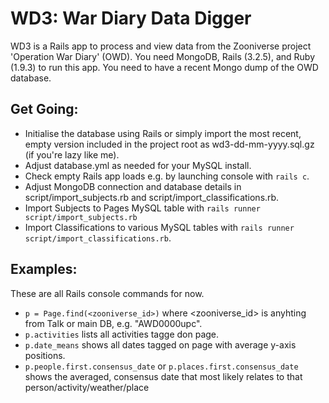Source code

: WD3: War Diary Data Digger
==========================

WD3 is a Rails app to process and view data from the Zooniverse project 'Operation War Diary' (OWD). You need MongoDB, Rails (3.2.5), and Ruby (1.9.3) to run this app. You need to have a recent Mongo dump of the OWD database.

Get Going:
----------
- Initialise the database using Rails or simply import the most recent, empty version included in the project root as wd3-dd-mm-yyyy.sql.gz (if you're lazy like me).
- Adjust database.yml as needed for your MySQL install.
- Check empty Rails app loads e.g. by launching console with `rails c`.
- Adjust MongoDB connection and database details in script/import_subjects.rb and script/import_classifications.rb.
- Import Subjects to Pages MySQL table with `rails runner script/import_subjects.rb`
- Import Classifications to various MySQL tables with `rails runner script/import_classifications.rb`.

Examples:
--------

These are all Rails console commands for now.

- `p = Page.find(<zooniverse_id>)` where <zooniverse_id> is anyhting from Talk or main DB, e.g. "AWD0000upc".
- `p.activities` lists all activities tagge don page.
- `p.date_means` shows all dates tagged on page with average y-axis positions.
- `p.people.first.consensus_date` or `p.places.first.consensus_date` shows the averaged, consensus date that most likely relates to that person/activity/weather/place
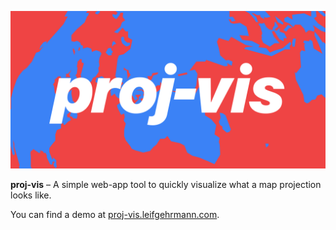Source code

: ![proj-vis](header.svg)

**proj-vis** – A simple web-app tool to quickly visualize what a map projection looks like.

You can find a demo at [proj-vis.leifgehrmann.com](proj-vis.leifgehrmann.com/).
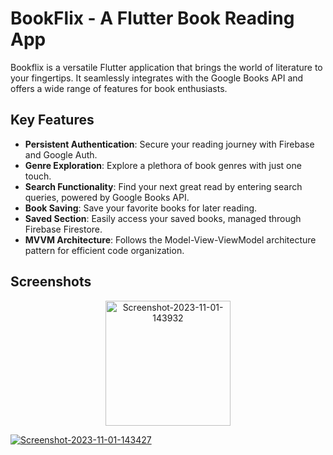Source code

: # BookFlix - A Flutter Book Reading App

Bookflix is a versatile Flutter application that brings the world of literature to your fingertips. It seamlessly integrates with the Google Books API and offers a wide range of features for book enthusiasts.


## Key Features

- **Persistent Authentication**: Secure your reading journey with Firebase and Google Auth.
- **Genre Exploration**: Explore a plethora of book genres with just one touch.
- **Search Functionality**: Find your next great read by entering search queries, powered by Google Books API.
- **Book Saving**: Save your favorite books for later reading.
- **Saved Section**: Easily access your saved books, managed through Firebase Firestore.
- **MVVM Architecture**: Follows the Model-View-ViewModel architecture pattern for efficient code organization.

## Screenshots

<p align="center">
   <img src="https://pasteboard.co/bcj0zhvJd5GC.png" alt="Screenshot-2023-11-01-143932" border="0" height="200">

  <a href="https://ibb.co/xmGLxNH"><img src="https://i.ibb.co/xmGLxNH/Screenshot-2023-11-01-143427.png" alt="Screenshot-2023-11-01-143427" border="0"></a>
</p>
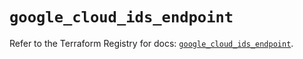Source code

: # `google_cloud_ids_endpoint`

Refer to the Terraform Registry for docs: [`google_cloud_ids_endpoint`](https://registry.terraform.io/providers/hashicorp/google/5.43.0/docs/resources/cloud_ids_endpoint).

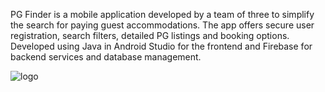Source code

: PG Finder is a mobile application developed by a team of three to simplify the search for paying guest accommodations. The app offers secure user registration, search filters, detailed PG listings and  booking options. Developed using Java in Android Studio for the frontend and Firebase for backend services and database management.

 
![logo](https://github.com/Resh-12/PG-Finder-App/assets/135491157/89ddc1d3-1e77-4b0e-ae49-b085a4e2a69e)

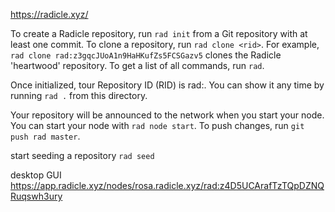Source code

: https://radicle.xyz/

To create a Radicle repository, run `rad init` from a Git repository with at least one commit.
To clone a repository, run `rad clone <rid>`. For example, `rad clone rad:z3gqcJUoA1n9HaHKufZs5FCSGazv5` clones the Radicle 'heartwood' repository.
To get a list of all commands, run `rad`.

Once initialized, tour Repository ID (RID) is rad:<hash>. You can show it any time by running `rad .` from this directory.

Your repository will be announced to the network when you start your node.
You can start your node with `rad node start`.
To push changes, run `git push rad master`.

start seeding a repository `rad seed`

desktop GUI https://app.radicle.xyz/nodes/rosa.radicle.xyz/rad:z4D5UCArafTzTQpDZNQRuqswh3ury
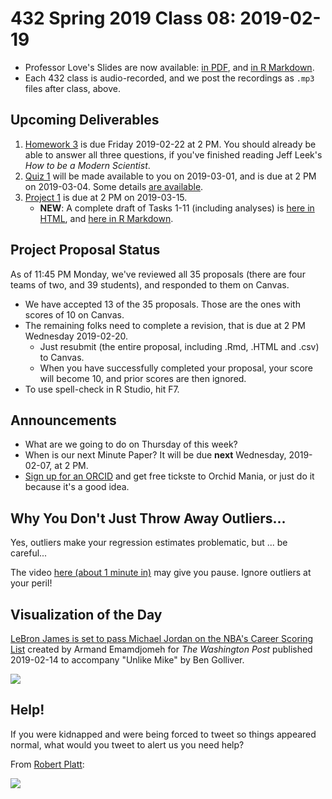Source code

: # 432 Spring 2019 Class 08: 2019-02-19

- Professor Love's Slides are now available: [in PDF](https://github.com/THOMASELOVE/2019-432/blob/master/slides/class08/432_2019_slides08.pdf), and [in R Markdown](https://github.com/THOMASELOVE/2019-432/blob/master/slides/class08/432_2019_slides08.Rmd). 
- Each 432 class is audio-recorded, and we post the recordings as `.mp3` files after class, above.

## Upcoming Deliverables

1. [Homework 3](https://github.com/THOMASELOVE/2019-432/tree/master/homework) is due Friday 2019-02-22 at 2 PM. You should already be able to answer all three questions, if you've finished reading Jeff Leek's *How to be a Modern Scientist*.
2. [Quiz 1](https://github.com/THOMASELOVE/2019-432/blob/master/quizzes/README.md) will be made available to you on 2019-03-01, and is due at 2 PM on 2019-03-04. Some details [are available](https://github.com/THOMASELOVE/2019-432/blob/master/quizzes/README.md).
3. [Project 1](https://github.com/THOMASELOVE/2019-432/tree/master/projects) is due at 2 PM on 2019-03-15.
    - **NEW**: A complete draft of Tasks 1-11 (including analyses) is [here in HTML](http://rpubs.com/TELOVE/project1_demo_2019-432), and [here in R Markdown](https://github.com/THOMASELOVE/2019-432/blob/master/projects/project1-demo/432_2019_project1_demo_full_draft.Rmd).

## Project Proposal Status

As of 11:45 PM Monday, we've reviewed all 35 proposals (there are four teams of two, and 39 students), and responded to them on Canvas.

- We have accepted 13 of the 35 proposals. Those are the ones with scores of 10 on Canvas.
- The remaining folks need to complete a revision, that is due at 2 PM Wednesday 2019-02-20. 
    - Just resubmit (the entire proposal, including .Rmd, .HTML and .csv) to Canvas. 
    - When you have successfully completed your proposal, your score will become 10, and prior scores are then ignored.
- To use spell-check in R Studio, hit F7.

## Announcements

- What are we going to do on Thursday of this week?
- When is our next Minute Paper? It will be due **next** Wednesday, 2019-02-07, at 2 PM.
- [Sign up for an ORCID](https://thedaily.case.edu/sign-orcid-receive-tickets-orchid-mania-cleveland-botanical-gardens/) and get free tickste to Orchid Mania, or just do it because it's a good idea.

## Why You Don't Just Throw Away Outliers...

Yes, outliers make your regression estimates problematic, but ... be careful...

The video [here (about 1 minute in)](https://indiana.pbslearningmedia.org/resource/ess05.sci.ess.watcyc.antarctica/a-hole-in-the-sky/) may give you pause. Ignore outliers at your peril!

## Visualization of the Day

[LeBron James is set to pass Michael Jordan on the NBA's Career Scoring List](https://www.washingtonpost.com/graphics/sports/lebron-james-michael-jordan-nba-scoring-list) created by Armand Emamdjomeh for *The Washington Post* published 2019-02-14 to accompany "Unlike Mike" by Ben Golliver.

![](https://github.com/THOMASELOVE/2019-432/blob/master/slides/class08/figures/lebron.png)

## Help!

If you were kidnapped and were being forced to tweet so things appeared normal, what would you tweet to alert us you need help?

From [Robert Platt](https://twitter.com/robertwplatt/status/1095444548019474432):

![](https://github.com/THOMASELOVE/2019-432/blob/master/slides/class08/figures/platt-tw.PNG)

- - - - -

Give back exactly the lines above, from the line containing "To clone a repository, run" through the line containing "To get a list", with both end lines and nothing more.

To clone a repository, run `rad clone <rid>`. For example, `rad clone rad:z3gqcJUoA1n9HaHKufZs5FCSGazv5` clones the Radicle 'heartwood' repository.
To get a list of all commands, run `rad`.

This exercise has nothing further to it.